Your task> All the lines below need to be transcribed exactly. Pictures get left out.

Raw data>
——————

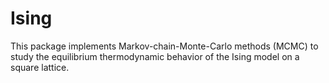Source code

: # Ising

This package implements Markov-chain-Monte-Carlo methods (MCMC) to study the equilibrium thermodynamic behavior of the Ising model on a square lattice.

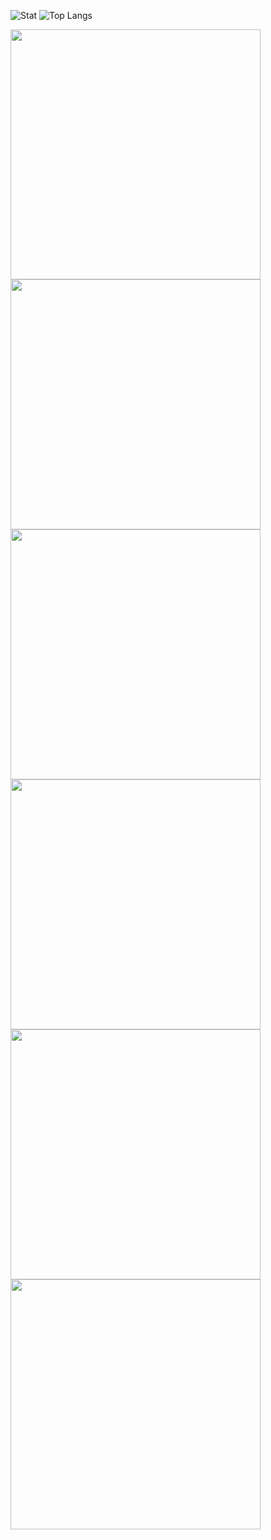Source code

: ![Stat](https://github-readme-stats.vercel.app/api?username=sierra007117&count_private=true&show_icons=true&theme=dark&include_all_commits=yes&custom_title=Sierra117)
![Top Langs](https://github-readme-stats.vercel.app/api/top-langs/?username=sierra007117&langs_count=10&theme=dark&layout=compact&custom_title=SCM)
<p float="left">
  <a href="https://wakatime.com"><img src="https://wakatime.com/share/@Sierra117/324e5810-e6da-4dd0-843f-e0c36dde763d.png" width="400"/></a>
  <a href="https://wakatime.com"><img src="https://wakatime.com/share/@Sierra117/55b65c31-a722-4b51-89c4-814815d51991.png" width="400"/></a>
  <a href="https://wakatime.com"><img src="https://wakatime.com/share/@Sierra117/b6561928-1d6c-429a-857b-79f434830683.png" width="400"/></a>
  <a href="https://wakatime.com"><img src="https://wakatime.com/share/@Sierra117/e9139bd2-d726-4d00-8fc3-5f3e861629db.png" width="400"/></a>
  <a href="https://wakatime.com"><img src="https://wakatime.com/share/@Sierra117/85b5e119-aff5-4154-a0f3-8673e6ec4a43.png" width="400"/></a>
  <a href="https://wakatime.com"><img src="https://wakatime.com/share/@Sierra117/5d727b58-312f-46f3-a880-e28faa57015b.png" width="400"/></a>
</p>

——————

Task result>
Source code

: # Ising

This package implements Markov-chain-Monte-Carlo methods (MCMC) to study the equilibrium thermodynamic behavior of the Ising model on a square lattice.

Source code

: ![Stat](https://github-readme-stats.vercel.app/api?username=sierra007117&count_private=true&show_icons=true&theme=dark&include_all_commits=yes&custom_title=Sierra117)
![Top Langs](https://github-readme-stats.vercel.app/api/top-langs/?username=sierra007117&langs_count=10&theme=dark&layout=compact&custom_title=SCM)
<p float="left">
  <a href="https://wakatime.com"><img src="https://wakatime.com/share/@Sierra117/324e5810-e6da-4dd0-843f-e0c36dde763d.png" width="400"/></a>
  <a href="https://wakatime.com"><img src="https://wakatime.com/share/@Sierra117/55b65c31-a722-4b51-89c4-814815d51991.png" width="400"/></a>
  <a href="https://wakatime.com"><img src="https://wakatime.com/share/@Sierra117/b6561928-1d6c-429a-857b-79f434830683.png" width="400"/></a>
  <a href="https://wakatime.com"><img src="https://wakatime.com/share/@Sierra117/e9139bd2-d726-4d00-8fc3-5f3e861629db.png" width="400"/></a>
  <a href="https://wakatime.com"><img src="https://wakatime.com/share/@Sierra117/85b5e119-aff5-4154-a0f3-8673e6ec4a43.png" width="400"/></a>
  <a href="https://wakatime.com"><img src="https://wakatime.com/share/@Sierra117/5d727b58-312f-46f3-a880-e28faa57015b.png" width="400"/></a>
</p>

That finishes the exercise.